Clearing out emails yesterday, I came across one labeled “Donor registration.” It could have contained all manner of information — my monthly donations to the Humane Society and SPCA, clothing donations to the V.A., etc. — but, no, it was something nakedly startling.
The email, dated mid-2016, regarded my registration to donate my organs when I die. It rushed back to me, and once a morbid residue burned off, I was again at peace with my decision to be chopped up and disemboweled when the big day comes.
Fact: one organ donor can save up to eight lives. That’s a pretty good payoff. I can live —or die — with that.
I’ve always ticked the donor box on my driver’s license, yet it’s remained an abstract, faraway concept, like: This really doesn’t concern me in the here and now, so why the hell not?
So I signed up for an official donor program called Donate Life America. I have no idea how I chose them. I didn’t interrogate their credentials, and there are many other donor companies. I could be making a terrible mistake. Maybe they’ll drop my eyeballs on the floor, kick them around as they scramble to fetch the errant orbs.
DLA describes itself like this: It’s a 501(c)3 nonprofit “to increase the number of donated organs, eyes and tissue available to save and heal lives through transplantation while developing a culture where donation is embraced as a fundamental human responsibility.”
The group’s website also features the page “The Deceased Donation Process,” featuring tantalizing (terrifying?) links to “Brain Death Testing,” “The Organ Procurement Organization” and “Recovering and Transporting Organs.” (For gooey, grisly FAQs, go here.)

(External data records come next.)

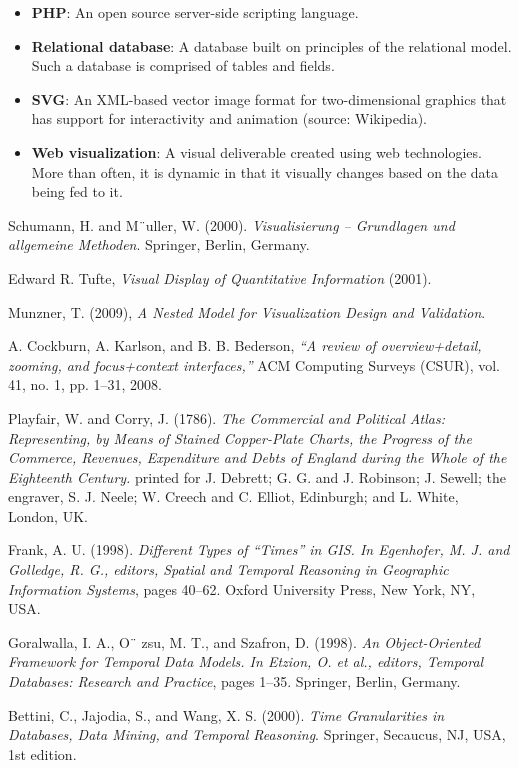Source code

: \documentclass[12pt]{article}
\begin{document}
\begin{itemize}
\item[] \textbf{PHP}: An open source server-side scripting language.
\item[] \textbf{Relational database}: A database built on principles of the relational model. Such a database is comprised of tables and fields.
\item[] \textbf{SVG}: An XML-based vector image format for two-dimensional graphics that has support for interactivity and animation (source: Wikipedia).
\item[] \textbf{Web visualization}: A visual deliverable created using web technologies. More than often, it is dynamic in that it visually changes based on the data being fed to it. 
\end{itemize}

\vfill

\begin{thebibliography}{1}

   Schumann, H. and M¨uller, W. (2000). {\em Visualisierung – Grundlagen und allgemeine Methoden}. Springer, Berlin, Germany.

    Edward R. Tufte, {\em Visual Display of Quantitative Information} (2001).

   Munzner, T. (2009), {\em A Nested Model for Visualization Design and Validation}.

   A. Cockburn, A. Karlson, and B. B. Bederson, {\em “A review of overview+detail, zooming, and focus+context interfaces,”} ACM Computing Surveys (CSUR), vol. 41, no. 1, pp. 1–31, 2008.
  
   Playfair, W. and Corry, J. (1786). {\em The Commercial and Political Atlas: Representing, by Means of Stained Copper-Plate Charts, the Progress of the Commerce, Revenues, Expenditure and Debts of England during the Whole of the Eighteenth Century.} printed for J. Debrett; G. G. and J. Robinson; J. Sewell; the engraver, S. J. Neele; W. Creech and C. Elliot, Edinburgh; and L. White, London, UK.
  
   Frank, A. U. (1998). {\em Different Types of “Times” in GIS. In Egenhofer, M. J. and Golledge, R. G., editors, Spatial and Temporal Reasoning in Geographic Information Systems}, pages 40–62. Oxford University Press, New York, NY, USA.
  
   Goralwalla, I. A., O¨ zsu, M. T., and Szafron, D. (1998). {\em An Object-Oriented Framework for Temporal Data Models. In Etzion, O. et al., editors, Temporal Databases: Research and Practice}, pages 1–35. Springer, Berlin, Germany.
  
   Bettini, C., Jajodia, S., and Wang, X. S. (2000). {\em Time Granularities in Databases, Data Mining, and Temporal Reasoning}. Springer, Secaucus, NJ, USA, 1st edition.

  \end{thebibliography}
\end{document}
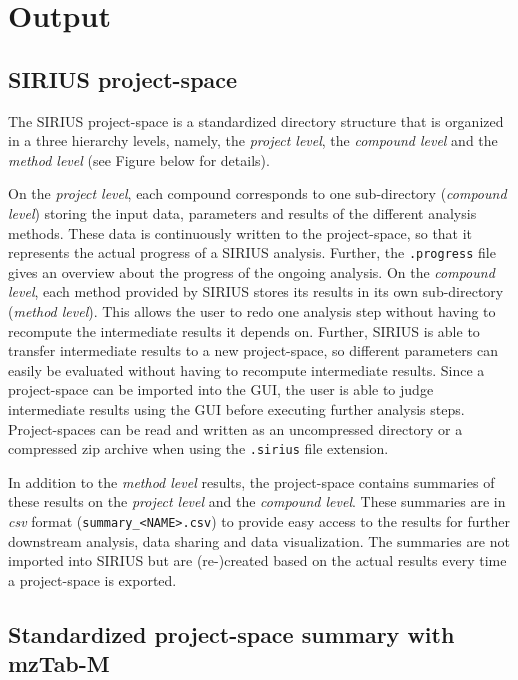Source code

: \documentclass[letterpaper,10pt,openany,oneside]{sphinxmanual}
\begin{document}
\section{Output}
\subsection{SIRIUS project-space}\label{gui:workspace}
The SIRIUS project-space is a standardized directory structure that is
organized in a three hierarchy levels, namely, the \emph{project level}, the
\emph{compound level} and the \emph{method level} (see Figure below for
details).

On the \emph{project level}, each compound corresponds to one sub-directory
(\emph{compound level}) storing
the input data, parameters and results of the different analysis methods.
These data is continuously written to the project-space, so that it represents the actual progress of a SIRIUS analysis. 
Further, the \texttt{.progress} file gives an overview about the progress of the ongoing analysis. 
On the \emph{compound level}, each method provided by SIRIUS stores its results 
in its own sub-directory (\emph{method level}).
This allows the user to redo one analysis step without having to recompute the intermediate results it depends on.
Further, SIRIUS is able to transfer intermediate results to a new project-space, so different parameters can easily be evaluated without
having to recompute intermediate results. 
Since a project-space can be imported into the GUI, the user is able to judge intermediate results using the GUI before executing further analysis steps.
Project-spaces can be read and written as an uncompressed directory or a compressed zip archive when using the \texttt{.sirius} file extension.

In addition to the \emph{method level} results, the project-space contains
summaries of these results on the \emph{project level} and the \emph{compound level}. 
These summaries are in \emph{csv} format (\texttt{summary\_<NAME>.csv}) to provide easy access to the results for further downstream analysis, data sharing and data visualization.
The summaries are not imported 
into SIRIUS but are (re-)created based on the actual results every time a 
project-space is exported.

\subsection{Standardized project-space summary with mzTab-M}
\end{document}
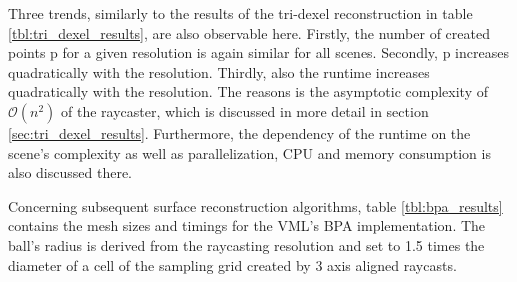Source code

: %
Three trends, similarly to the results of the tri-dexel reconstruction in table \ref{tbl:tri_dexel_results}, are also observable here.
Firstly, the number of created points p for a given resolution is again similar for all scenes.
Secondly, p increases quadratically with the resolution.
Thirdly, also the runtime increases quadratically with the resolution.
The reasons is the asymptotic complexity of $\mathcal{O}(n^2)$ of the raycaster, which is discussed in more detail in section \ref{sec:tri_dexel_results}.
Furthermore, the dependency of the runtime on the scene's complexity as well as parallelization, CPU and memory consumption is also discussed there.

Concerning subsequent surface reconstruction algorithms, table \ref{tbl:bpa_results} contains the mesh sizes and timings for the VML's BPA implementation.
The ball's radius is derived from the raycasting resolution and set to 1.5 times the diameter of a cell of the sampling grid created by 3 axis aligned raycasts.
%
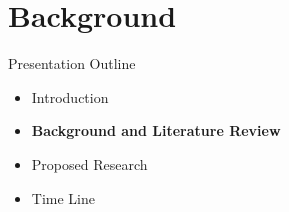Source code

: \documentclass{beamer}
\begin{document}
\section{Background}
\begin{frame}{Presentation Outline}
    \begin{itemize}
     	\itemsep=.5cm
    	\item Introduction
    	\item {\bf Background and Literature Review}
    	\item Proposed Research
    	\item Time Line
    \end{itemize}
\end{frame}

\end{document}
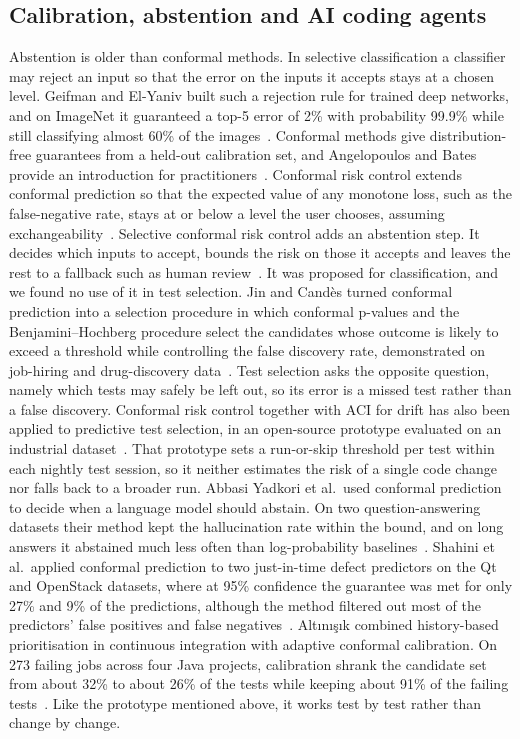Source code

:\documentclass[11pt]{article}
\begin{document}
\subsection*{Calibration, abstention and AI coding agents}
Abstention is older than conformal methods. In selective classification a classifier may reject an input so that the error on the inputs it accepts stays at a chosen level. Geifman and El-Yaniv built such a rejection rule for trained deep networks, and on ImageNet it guaranteed a top-5 error of 2\% with probability 99.9\% while still classifying almost 60\% of the images~\cite{geifman2017selective}. Conformal methods give distribution-free guarantees from a held-out calibration set, and Angelopoulos and Bates provide an introduction for practitioners~\cite{angelopoulos2023gentle}. Conformal risk control extends conformal prediction so that the expected value of any monotone loss, such as the false-negative rate, stays at or below a level the user chooses, assuming exchangeability~\cite{angelopoulos2024crc}. Selective conformal risk control adds an abstention step. It decides which inputs to accept, bounds the risk on those it accepts and leaves the rest to a fallback such as human review~\cite{xu2026scrc}. It was proposed for classification, and we found no use of it in test selection. Jin and Cand\`es turned conformal prediction into a selection procedure in which conformal p-values and the Benjamini--Hochberg procedure select the candidates whose outcome is likely to exceed a threshold while controlling the false discovery rate, demonstrated on job-hiring and drug-discovery data~\cite{jin2023selection}. Test selection asks the opposite question, namely which tests may safely be left out, so its error is a missed test rather than a false discovery. Conformal risk control together with ACI for drift has also been applied to predictive test selection, in an open-source prototype evaluated on an industrial dataset~\cite{crcpts2026}. That prototype sets a run-or-skip threshold per test within each nightly test session, so it neither estimates the risk of a single code change nor falls back to a broader run. Abbasi Yadkori et al.\ used conformal prediction to decide when a language model should abstain. On two question-answering datasets their method kept the hallucination rate within the bound, and on long answers it abstained much less often than log-probability baselines~\cite{yadkori2024abstention}. Shahini et al.\ applied conformal prediction to two just-in-time defect predictors on the Qt and OpenStack datasets, where at 95\% confidence the guarantee was met for only 27\% and 9\% of the predictions, although the method filtered out most of the predictors' false positives and false negatives~\cite{shahini2024jitcp}. Alt{\i}n{\i}{\c{s}}{\i}k combined history-based prioritisation in continuous integration with adaptive conformal calibration. On 273 failing jobs across four Java projects, calibration shrank the candidate set from about 32\% to about 26\% of the tests while keeping about 91\% of the failing tests~\cite{altinisik2026conformal}. Like the prototype mentioned above, it works test by test rather than change by change.
\end{document}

As I’ve said before, when I expire I plan to be torched into fine powder, suitable for an enormous ashtray. Frankly, being harvested for body parts — skin, eyes, heart, liver, kidneys, bones, arteries — makes me momentarily queasy, even a mite scared. But buck up we must. (Still, I am certain I don’t want to be poked and prodded, chopped and chiseled as a cadaver in a medical school. Family, please note.)
My eyes, brown and clear, are strong, though they require reading specs, a big caveat to donor recipients, I imagine. My ticker is in fine fettle, thumping to the mid-tempo pulse of the Bee Gees’ “Stayin’ Alive” when at rest and Metallica’s “Whiplash” when worked up, and there’s minimal plaque or bad cholesterol gumming up the works. Plus, it’s a big heart: it loves to love and has capacious room for dogs.
Although I’m afraid my liver is probably as useful as a burned charcoal briquette, my kidneys, I think, are performing their business fluidly. I have decent, soft skin, and my bone marrow, healthy, hale, is possibly edible. The subject of my intestines will be mercifully avoided.
Using the one-body-can-save-eight-lives calculus, I reckon I could perhaps save five or six lives. Better than zero. Better than one or two. It’s ghoulish, but golden. This is important work, and really, it’s no work at all.
I just applied for a provisional licence in the UK (I never learned to drive, and I think it might finally be time to remedy that) and got asked the donor question again. Maybe I’m terrible, but I always check that they can take everything but my corneas. My organs going doesn’t bother me, but my eyes do for some reason. I’ve had laser surgery, so I don’t know if they could use my corneas anyway, which is what I tell myself to feel better about it. I don’t know, I feel like I’d be OK with my eyes preserved in a jar or something, I just don’t want someone cutting them apart.